■ **EXERCISE INSTRUCTIONS**:
Copy the data that follows exactly as it is, excluding all pictures.

#### MATERIAL PROVIDED

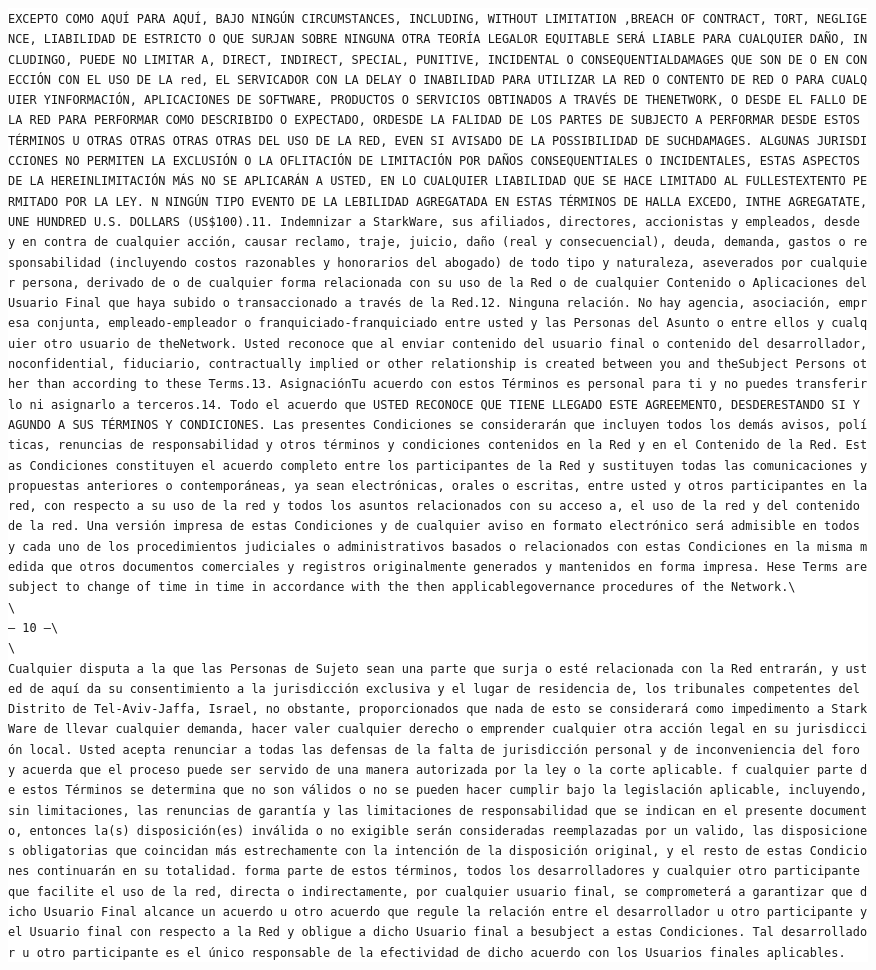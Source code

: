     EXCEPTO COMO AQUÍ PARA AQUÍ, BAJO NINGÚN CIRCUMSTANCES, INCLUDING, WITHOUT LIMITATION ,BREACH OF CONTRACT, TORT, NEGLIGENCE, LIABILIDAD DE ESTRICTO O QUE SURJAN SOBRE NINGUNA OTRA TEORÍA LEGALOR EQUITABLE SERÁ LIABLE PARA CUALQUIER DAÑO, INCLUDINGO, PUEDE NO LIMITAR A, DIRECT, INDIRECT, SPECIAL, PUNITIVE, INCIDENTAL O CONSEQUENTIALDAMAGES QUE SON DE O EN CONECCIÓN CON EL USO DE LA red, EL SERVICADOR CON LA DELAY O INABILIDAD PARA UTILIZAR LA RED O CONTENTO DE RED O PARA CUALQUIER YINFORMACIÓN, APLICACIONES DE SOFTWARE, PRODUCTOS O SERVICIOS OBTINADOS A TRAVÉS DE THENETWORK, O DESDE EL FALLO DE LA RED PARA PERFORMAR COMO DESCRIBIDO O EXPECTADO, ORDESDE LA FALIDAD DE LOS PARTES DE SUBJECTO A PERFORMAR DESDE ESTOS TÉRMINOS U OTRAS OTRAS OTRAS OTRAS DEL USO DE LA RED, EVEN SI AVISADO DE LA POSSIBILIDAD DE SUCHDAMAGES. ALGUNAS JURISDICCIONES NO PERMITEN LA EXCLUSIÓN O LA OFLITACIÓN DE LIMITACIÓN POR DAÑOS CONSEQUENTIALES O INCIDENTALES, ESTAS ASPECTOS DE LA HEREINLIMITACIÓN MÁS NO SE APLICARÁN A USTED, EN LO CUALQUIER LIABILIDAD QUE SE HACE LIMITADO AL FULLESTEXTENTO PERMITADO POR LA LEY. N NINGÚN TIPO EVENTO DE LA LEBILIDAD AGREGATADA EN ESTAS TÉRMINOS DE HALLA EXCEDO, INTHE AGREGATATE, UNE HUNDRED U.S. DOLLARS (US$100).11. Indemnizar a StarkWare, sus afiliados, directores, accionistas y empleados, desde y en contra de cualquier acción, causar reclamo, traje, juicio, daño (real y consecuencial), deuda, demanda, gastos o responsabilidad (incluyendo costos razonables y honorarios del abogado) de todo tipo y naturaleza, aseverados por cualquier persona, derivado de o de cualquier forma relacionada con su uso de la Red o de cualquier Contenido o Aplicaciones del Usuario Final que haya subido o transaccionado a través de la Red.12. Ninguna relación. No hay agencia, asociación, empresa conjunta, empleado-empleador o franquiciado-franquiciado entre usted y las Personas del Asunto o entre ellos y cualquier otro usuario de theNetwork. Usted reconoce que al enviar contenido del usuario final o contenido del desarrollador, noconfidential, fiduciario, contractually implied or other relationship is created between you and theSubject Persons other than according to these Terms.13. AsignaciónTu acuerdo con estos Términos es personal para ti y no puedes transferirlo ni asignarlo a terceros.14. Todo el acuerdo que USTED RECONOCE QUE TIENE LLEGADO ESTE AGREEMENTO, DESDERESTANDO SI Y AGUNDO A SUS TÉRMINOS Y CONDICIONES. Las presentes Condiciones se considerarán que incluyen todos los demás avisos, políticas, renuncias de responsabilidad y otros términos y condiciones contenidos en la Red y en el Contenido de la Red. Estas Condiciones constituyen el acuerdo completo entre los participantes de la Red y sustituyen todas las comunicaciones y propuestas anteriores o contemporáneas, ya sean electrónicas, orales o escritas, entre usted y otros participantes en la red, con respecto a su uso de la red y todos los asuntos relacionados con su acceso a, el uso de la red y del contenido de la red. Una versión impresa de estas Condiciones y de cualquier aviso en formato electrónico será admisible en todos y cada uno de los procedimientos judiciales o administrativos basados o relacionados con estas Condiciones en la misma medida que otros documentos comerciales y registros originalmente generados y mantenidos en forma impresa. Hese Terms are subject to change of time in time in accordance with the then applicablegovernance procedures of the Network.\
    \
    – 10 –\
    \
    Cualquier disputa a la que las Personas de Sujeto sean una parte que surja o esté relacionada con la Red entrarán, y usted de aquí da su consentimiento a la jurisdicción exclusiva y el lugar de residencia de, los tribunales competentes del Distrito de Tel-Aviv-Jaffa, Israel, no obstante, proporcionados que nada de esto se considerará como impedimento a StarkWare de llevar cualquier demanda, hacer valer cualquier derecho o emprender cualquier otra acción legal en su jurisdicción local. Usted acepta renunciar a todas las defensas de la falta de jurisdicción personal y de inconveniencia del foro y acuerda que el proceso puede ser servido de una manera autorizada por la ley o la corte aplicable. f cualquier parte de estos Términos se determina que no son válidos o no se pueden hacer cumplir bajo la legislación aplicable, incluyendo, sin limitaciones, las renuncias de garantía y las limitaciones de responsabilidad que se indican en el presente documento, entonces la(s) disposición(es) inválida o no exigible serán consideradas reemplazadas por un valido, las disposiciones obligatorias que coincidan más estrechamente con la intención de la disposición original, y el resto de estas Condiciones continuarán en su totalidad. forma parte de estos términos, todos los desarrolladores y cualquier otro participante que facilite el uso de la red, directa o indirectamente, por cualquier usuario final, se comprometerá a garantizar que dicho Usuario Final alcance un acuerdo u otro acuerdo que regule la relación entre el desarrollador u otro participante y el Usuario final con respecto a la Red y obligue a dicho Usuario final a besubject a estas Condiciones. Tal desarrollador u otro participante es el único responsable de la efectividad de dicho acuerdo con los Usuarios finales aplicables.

########

■ **SOLUTION TO THIS PROBLEM**:
Source code

:     EXCEPTO COMO AQUÍ PARA AQUÍ, BAJO NINGÚN CIRCUMSTANCES, INCLUDING, WITHOUT LIMITATION ,BREACH OF CONTRACT, TORT, NEGLIGENCE, LIABILIDAD DE ESTRICTO O QUE SURJAN SOBRE NINGUNA OTRA TEORÍA LEGALOR EQUITABLE SERÁ LIABLE PARA CUALQUIER DAÑO, INCLUDINGO, PUEDE NO LIMITAR A, DIRECT, INDIRECT, SPECIAL, PUNITIVE, INCIDENTAL O CONSEQUENTIALDAMAGES QUE SON DE O EN CONECCIÓN CON EL USO DE LA red, EL SERVICADOR CON LA DELAY O INABILIDAD PARA UTILIZAR LA RED O CONTENTO DE RED O PARA CUALQUIER YINFORMACIÓN, APLICACIONES DE SOFTWARE, PRODUCTOS O SERVICIOS OBTINADOS A TRAVÉS DE THENETWORK, O DESDE EL FALLO DE LA RED PARA PERFORMAR COMO DESCRIBIDO O EXPECTADO, ORDESDE LA FALIDAD DE LOS PARTES DE SUBJECTO A PERFORMAR DESDE ESTOS TÉRMINOS U OTRAS OTRAS OTRAS OTRAS DEL USO DE LA RED, EVEN SI AVISADO DE LA POSSIBILIDAD DE SUCHDAMAGES. ALGUNAS JURISDICCIONES NO PERMITEN LA EXCLUSIÓN O LA OFLITACIÓN DE LIMITACIÓN POR DAÑOS CONSEQUENTIALES O INCIDENTALES, ESTAS ASPECTOS DE LA HEREINLIMITACIÓN MÁS NO SE APLICARÁN A USTED, EN LO CUALQUIER LIABILIDAD QUE SE HACE LIMITADO AL FULLESTEXTENTO PERMITADO POR LA LEY. N NINGÚN TIPO EVENTO DE LA LEBILIDAD AGREGATADA EN ESTAS TÉRMINOS DE HALLA EXCEDO, INTHE AGREGATATE, UNE HUNDRED U.S. DOLLARS (US$100).11. Indemnizar a StarkWare, sus afiliados, directores, accionistas y empleados, desde y en contra de cualquier acción, causar reclamo, traje, juicio, daño (real y consecuencial), deuda, demanda, gastos o responsabilidad (incluyendo costos razonables y honorarios del abogado) de todo tipo y naturaleza, aseverados por cualquier persona, derivado de o de cualquier forma relacionada con su uso de la Red o de cualquier Contenido o Aplicaciones del Usuario Final que haya subido o transaccionado a través de la Red.12. Ninguna relación. No hay agencia, asociación, empresa conjunta, empleado-empleador o franquiciado-franquiciado entre usted y las Personas del Asunto o entre ellos y cualquier otro usuario de theNetwork. Usted reconoce que al enviar contenido del usuario final o contenido del desarrollador, noconfidential, fiduciario, contractually implied or other relationship is created between you and theSubject Persons other than according to these Terms.13. AsignaciónTu acuerdo con estos Términos es personal para ti y no puedes transferirlo ni asignarlo a terceros.14. Todo el acuerdo que USTED RECONOCE QUE TIENE LLEGADO ESTE AGREEMENTO, DESDERESTANDO SI Y AGUNDO A SUS TÉRMINOS Y CONDICIONES. Las presentes Condiciones se considerarán que incluyen todos los demás avisos, políticas, renuncias de responsabilidad y otros términos y condiciones contenidos en la Red y en el Contenido de la Red. Estas Condiciones constituyen el acuerdo completo entre los participantes de la Red y sustituyen todas las comunicaciones y propuestas anteriores o contemporáneas, ya sean electrónicas, orales o escritas, entre usted y otros participantes en la red, con respecto a su uso de la red y todos los asuntos relacionados con su acceso a, el uso de la red y del contenido de la red. Una versión impresa de estas Condiciones y de cualquier aviso en formato electrónico será admisible en todos y cada uno de los procedimientos judiciales o administrativos basados o relacionados con estas Condiciones en la misma medida que otros documentos comerciales y registros originalmente generados y mantenidos en forma impresa. Hese Terms are subject to change of time in time in accordance with the then applicablegovernance procedures of the Network.\
    \
    – 10 –\
    \
    Cualquier disputa a la que las Personas de Sujeto sean una parte que surja o esté relacionada con la Red entrarán, y usted de aquí da su consentimiento a la jurisdicción exclusiva y el lugar de residencia de, los tribunales competentes del Distrito de Tel-Aviv-Jaffa, Israel, no obstante, proporcionados que nada de esto se considerará como impedimento a StarkWare de llevar cualquier demanda, hacer valer cualquier derecho o emprender cualquier otra acción legal en su jurisdicción local. Usted acepta renunciar a todas las defensas de la falta de jurisdicción personal y de inconveniencia del foro y acuerda que el proceso puede ser servido de una manera autorizada por la ley o la corte aplicable. f cualquier parte de estos Términos se determina que no son válidos o no se pueden hacer cumplir bajo la legislación aplicable, incluyendo, sin limitaciones, las renuncias de garantía y las limitaciones de responsabilidad que se indican en el presente documento, entonces la(s) disposición(es) inválida o no exigible serán consideradas reemplazadas por un valido, las disposiciones obligatorias que coincidan más estrechamente con la intención de la disposición original, y el resto de estas Condiciones continuarán en su totalidad. forma parte de estos términos, todos los desarrolladores y cualquier otro participante que facilite el uso de la red, directa o indirectamente, por cualquier usuario final, se comprometerá a garantizar que dicho Usuario Final alcance un acuerdo u otro acuerdo que regule la relación entre el desarrollador u otro participante y el Usuario final con respecto a la Red y obligue a dicho Usuario final a besubject a estas Condiciones. Tal desarrollador u otro participante es el único responsable de la efectividad de dicho acuerdo con los Usuarios finales aplicables.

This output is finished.